U.S. Warning To India On Iran Oil Reeks Of Hypocrisy
Diplomacy: Secretary of State Clinton urged India to buy less oil from Iran or else. It's a sour note to India. As State stalls the Keystone XL pipeline, the U.S. is buying up more oil than ever from India's own suppliers.
One wonders what India's officials must have thought as Hillary Clinton arrived in Delhi with a warning that unless they buy less Iranian oil — now at 550,000 barrels a day, or 9% of its oil imports — they face punishing U.S. sanctions on their banks by June 28.
To be sure, Clinton is focused on a serious issue. Cutting off Iran's oil money is critical to halting Iran's illegal nuclear program that menaces global security. It has to be done.
But something's off about the U.S. asking India to make sacrifices in shifting its oil suppliers without any corresponding U.S. effort to shift its own suppliers to give India more options.
The fact is, the U.S. is now buying record amounts of oil from Saudi Arabia, which is the most logical substitute supplier for India, leaving less for India to buy. This is notable because U.S. oil imports from Saudi Arabia soared 38% this year to an average of 1.4 million barrels a day, according to a March 16 Dow Jones Newswires report.
This is happening because the Obama administration is halting domestic energy production, both in refusing to drill offshore and in rejecting the U.S.-Canada Keystone XL pipeline, which Clinton's own State Department has a major role in blocking.

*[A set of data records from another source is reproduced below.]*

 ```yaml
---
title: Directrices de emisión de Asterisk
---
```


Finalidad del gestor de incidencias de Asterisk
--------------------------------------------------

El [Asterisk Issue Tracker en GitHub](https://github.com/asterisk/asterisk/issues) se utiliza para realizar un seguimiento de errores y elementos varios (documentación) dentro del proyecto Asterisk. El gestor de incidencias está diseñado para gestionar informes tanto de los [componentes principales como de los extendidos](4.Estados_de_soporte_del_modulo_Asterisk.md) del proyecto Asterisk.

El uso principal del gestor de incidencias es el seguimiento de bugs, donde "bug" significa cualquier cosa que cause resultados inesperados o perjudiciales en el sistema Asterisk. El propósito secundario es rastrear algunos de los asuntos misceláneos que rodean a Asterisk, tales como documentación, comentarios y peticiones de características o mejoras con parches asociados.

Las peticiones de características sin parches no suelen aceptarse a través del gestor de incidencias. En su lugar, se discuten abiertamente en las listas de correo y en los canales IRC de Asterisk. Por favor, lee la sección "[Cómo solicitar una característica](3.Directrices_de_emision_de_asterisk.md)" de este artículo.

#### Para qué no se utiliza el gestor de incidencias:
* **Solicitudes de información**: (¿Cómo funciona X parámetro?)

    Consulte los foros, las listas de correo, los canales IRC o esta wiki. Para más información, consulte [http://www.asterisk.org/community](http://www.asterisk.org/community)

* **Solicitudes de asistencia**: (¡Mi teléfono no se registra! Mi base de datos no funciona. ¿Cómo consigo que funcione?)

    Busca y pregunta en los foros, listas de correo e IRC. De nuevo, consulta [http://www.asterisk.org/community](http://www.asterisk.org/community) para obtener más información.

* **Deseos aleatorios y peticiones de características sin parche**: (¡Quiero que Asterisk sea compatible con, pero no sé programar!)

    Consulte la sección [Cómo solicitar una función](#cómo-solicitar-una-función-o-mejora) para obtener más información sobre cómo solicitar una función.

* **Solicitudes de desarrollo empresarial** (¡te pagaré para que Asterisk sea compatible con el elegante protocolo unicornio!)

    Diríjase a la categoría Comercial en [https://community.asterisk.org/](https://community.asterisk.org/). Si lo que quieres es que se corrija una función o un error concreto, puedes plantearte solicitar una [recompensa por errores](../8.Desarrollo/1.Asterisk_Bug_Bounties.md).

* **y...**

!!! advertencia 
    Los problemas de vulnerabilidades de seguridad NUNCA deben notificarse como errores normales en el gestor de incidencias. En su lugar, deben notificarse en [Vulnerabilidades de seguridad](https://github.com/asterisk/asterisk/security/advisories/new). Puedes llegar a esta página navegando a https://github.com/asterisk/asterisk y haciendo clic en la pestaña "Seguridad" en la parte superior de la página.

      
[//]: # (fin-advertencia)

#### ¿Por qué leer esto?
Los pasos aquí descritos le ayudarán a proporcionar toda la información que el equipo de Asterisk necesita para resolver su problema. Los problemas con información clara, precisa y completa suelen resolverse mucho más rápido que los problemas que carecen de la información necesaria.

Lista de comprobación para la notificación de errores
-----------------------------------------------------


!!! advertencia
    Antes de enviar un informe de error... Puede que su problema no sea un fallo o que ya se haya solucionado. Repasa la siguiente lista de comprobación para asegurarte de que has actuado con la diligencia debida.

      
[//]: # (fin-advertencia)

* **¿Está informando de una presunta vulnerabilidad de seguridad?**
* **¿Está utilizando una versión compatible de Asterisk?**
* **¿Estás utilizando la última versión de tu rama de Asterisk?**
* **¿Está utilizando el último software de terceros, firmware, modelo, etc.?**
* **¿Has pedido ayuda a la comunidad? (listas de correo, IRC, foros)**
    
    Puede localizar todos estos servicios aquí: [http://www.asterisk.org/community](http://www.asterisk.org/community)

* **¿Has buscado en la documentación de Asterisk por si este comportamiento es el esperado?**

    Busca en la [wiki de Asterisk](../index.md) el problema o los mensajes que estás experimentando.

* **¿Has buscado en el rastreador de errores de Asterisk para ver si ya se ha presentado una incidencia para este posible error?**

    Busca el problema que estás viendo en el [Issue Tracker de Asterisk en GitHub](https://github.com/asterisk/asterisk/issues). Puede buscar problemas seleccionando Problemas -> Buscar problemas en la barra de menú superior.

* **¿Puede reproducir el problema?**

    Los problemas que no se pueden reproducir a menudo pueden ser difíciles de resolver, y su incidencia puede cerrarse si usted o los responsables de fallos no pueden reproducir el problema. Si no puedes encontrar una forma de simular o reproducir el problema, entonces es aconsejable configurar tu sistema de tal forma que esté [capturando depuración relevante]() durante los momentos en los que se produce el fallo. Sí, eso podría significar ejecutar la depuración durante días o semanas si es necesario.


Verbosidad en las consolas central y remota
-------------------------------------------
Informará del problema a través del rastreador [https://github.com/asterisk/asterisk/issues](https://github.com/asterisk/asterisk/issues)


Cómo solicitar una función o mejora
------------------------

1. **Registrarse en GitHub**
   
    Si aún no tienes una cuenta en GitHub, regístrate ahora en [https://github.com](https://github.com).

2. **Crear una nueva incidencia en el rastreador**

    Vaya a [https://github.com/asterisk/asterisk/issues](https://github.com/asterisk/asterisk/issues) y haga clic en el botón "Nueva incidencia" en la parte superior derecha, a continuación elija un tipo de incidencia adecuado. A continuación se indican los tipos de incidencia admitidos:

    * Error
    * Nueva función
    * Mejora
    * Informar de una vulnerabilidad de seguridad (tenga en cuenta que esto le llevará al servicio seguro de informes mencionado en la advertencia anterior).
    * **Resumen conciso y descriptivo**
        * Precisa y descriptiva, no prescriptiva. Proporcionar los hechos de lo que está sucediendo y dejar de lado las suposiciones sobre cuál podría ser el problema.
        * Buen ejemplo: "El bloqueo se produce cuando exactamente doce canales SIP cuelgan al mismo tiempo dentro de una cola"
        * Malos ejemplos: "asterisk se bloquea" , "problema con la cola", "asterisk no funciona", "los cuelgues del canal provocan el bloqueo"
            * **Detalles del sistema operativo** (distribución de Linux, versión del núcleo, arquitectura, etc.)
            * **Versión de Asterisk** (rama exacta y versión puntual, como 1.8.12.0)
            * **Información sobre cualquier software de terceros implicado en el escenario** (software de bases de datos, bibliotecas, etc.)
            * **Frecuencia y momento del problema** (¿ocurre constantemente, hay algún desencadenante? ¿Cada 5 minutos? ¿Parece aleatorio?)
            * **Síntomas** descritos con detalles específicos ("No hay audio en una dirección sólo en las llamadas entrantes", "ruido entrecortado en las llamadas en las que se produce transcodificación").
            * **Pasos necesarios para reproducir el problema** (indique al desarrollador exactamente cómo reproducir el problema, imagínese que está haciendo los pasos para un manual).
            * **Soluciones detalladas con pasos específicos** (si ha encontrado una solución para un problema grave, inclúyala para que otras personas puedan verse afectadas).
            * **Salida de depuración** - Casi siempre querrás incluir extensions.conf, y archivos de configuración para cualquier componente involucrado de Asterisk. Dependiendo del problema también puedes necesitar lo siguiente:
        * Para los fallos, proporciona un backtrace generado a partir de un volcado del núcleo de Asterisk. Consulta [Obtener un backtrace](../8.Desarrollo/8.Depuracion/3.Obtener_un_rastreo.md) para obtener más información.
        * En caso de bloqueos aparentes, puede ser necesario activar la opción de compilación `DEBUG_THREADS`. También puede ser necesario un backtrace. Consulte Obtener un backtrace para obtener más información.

This shows the administration's stubborn focus on domestic politics to please campaign donors is undercutting U.S. diplomacy and global security.

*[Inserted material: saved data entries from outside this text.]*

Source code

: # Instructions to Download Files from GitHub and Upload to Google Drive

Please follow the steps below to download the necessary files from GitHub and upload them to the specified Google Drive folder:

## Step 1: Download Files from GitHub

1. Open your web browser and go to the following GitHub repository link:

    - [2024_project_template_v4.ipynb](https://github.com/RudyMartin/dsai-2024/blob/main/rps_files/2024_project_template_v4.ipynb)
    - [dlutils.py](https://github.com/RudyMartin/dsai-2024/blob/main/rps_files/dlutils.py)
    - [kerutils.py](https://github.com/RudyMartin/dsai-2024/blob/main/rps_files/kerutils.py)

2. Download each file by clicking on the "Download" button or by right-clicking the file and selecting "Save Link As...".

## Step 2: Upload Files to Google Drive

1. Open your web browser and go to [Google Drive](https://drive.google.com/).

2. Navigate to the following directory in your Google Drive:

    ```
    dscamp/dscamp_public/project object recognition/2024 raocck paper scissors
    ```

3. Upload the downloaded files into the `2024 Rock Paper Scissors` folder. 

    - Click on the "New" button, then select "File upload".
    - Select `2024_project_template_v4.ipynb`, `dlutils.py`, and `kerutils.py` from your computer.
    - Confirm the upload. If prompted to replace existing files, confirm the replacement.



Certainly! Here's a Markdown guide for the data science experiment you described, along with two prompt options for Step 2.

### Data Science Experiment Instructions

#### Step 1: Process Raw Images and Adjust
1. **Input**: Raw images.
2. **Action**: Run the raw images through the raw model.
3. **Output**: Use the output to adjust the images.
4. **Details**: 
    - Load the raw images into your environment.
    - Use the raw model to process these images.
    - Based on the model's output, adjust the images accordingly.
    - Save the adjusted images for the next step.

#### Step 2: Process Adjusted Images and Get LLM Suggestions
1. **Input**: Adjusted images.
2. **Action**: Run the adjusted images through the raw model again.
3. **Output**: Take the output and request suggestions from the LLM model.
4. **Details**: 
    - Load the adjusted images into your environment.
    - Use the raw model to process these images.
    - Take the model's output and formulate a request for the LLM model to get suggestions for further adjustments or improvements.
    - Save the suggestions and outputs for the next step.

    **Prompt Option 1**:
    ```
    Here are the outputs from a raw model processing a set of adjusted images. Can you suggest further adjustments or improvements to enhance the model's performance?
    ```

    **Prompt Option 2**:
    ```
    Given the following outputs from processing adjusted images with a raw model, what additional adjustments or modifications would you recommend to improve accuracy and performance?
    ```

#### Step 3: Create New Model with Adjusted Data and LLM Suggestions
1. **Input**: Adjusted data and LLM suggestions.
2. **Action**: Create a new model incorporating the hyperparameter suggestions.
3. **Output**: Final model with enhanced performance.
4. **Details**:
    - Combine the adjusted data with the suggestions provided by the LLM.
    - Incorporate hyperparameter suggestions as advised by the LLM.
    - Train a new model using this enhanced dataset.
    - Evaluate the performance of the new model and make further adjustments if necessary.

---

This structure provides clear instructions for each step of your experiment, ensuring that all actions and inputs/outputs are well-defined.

While Clinton praised India for making some shifts, she said India has "work to do."
"Saudi Arabia and others are putting more oil into the market," she told reporters in Calcutta.
But that isn't the whole story: Last March, the Saudis did announce they would raise oil output from 9 million barrels of oil a day to 12 million barrels a day to ease the lot of oil buyers shifting sources from Iran. They managed to get it up to 10 million.
But guess who bought the extra output? Not India, but the U.S., Europe and Africa.
Yet India is the logical buyer of Saudi oil, not the U.S.
Oil travels by tanker from Saudi Arabia to Indian ports in 10 to 12 days. By contrast, it takes 30 to 85 days to reach U.S. ports. More Saudi oil to the U.S. means less oil for India. At the same time, Iran is offering India cut-rate and barter deals on its oil. India will pay up for oil, while hurting decades of good relations with Iran.
The U.S., too, has a logical supplier for its energy needs right next door: Canada. It takes just two to six days to transport oil to U.S. refineries.
On Monday, TransCanada reapplied to build a pipeline to supply the U.S. with 1.7 million barrels of oil a day by 2030. That could eventually cut U.S. reliance on Middle Eastern and Venezuelan oil imports by 40%, Keystone's operator TransCanada said in a statement.
But the Obama administration is dead-set on stalling Keystone to please its environmentalist political allies.
And it seems not to care that it's forcing India — which imports 70% of its oil — to get oil from somewhere other than Iran, without providing them any alternatives.
Clinton's telling India to stop buying oil from Iran has a hollow ring. Maybe India's government will treat it as a crisis as soon as she does.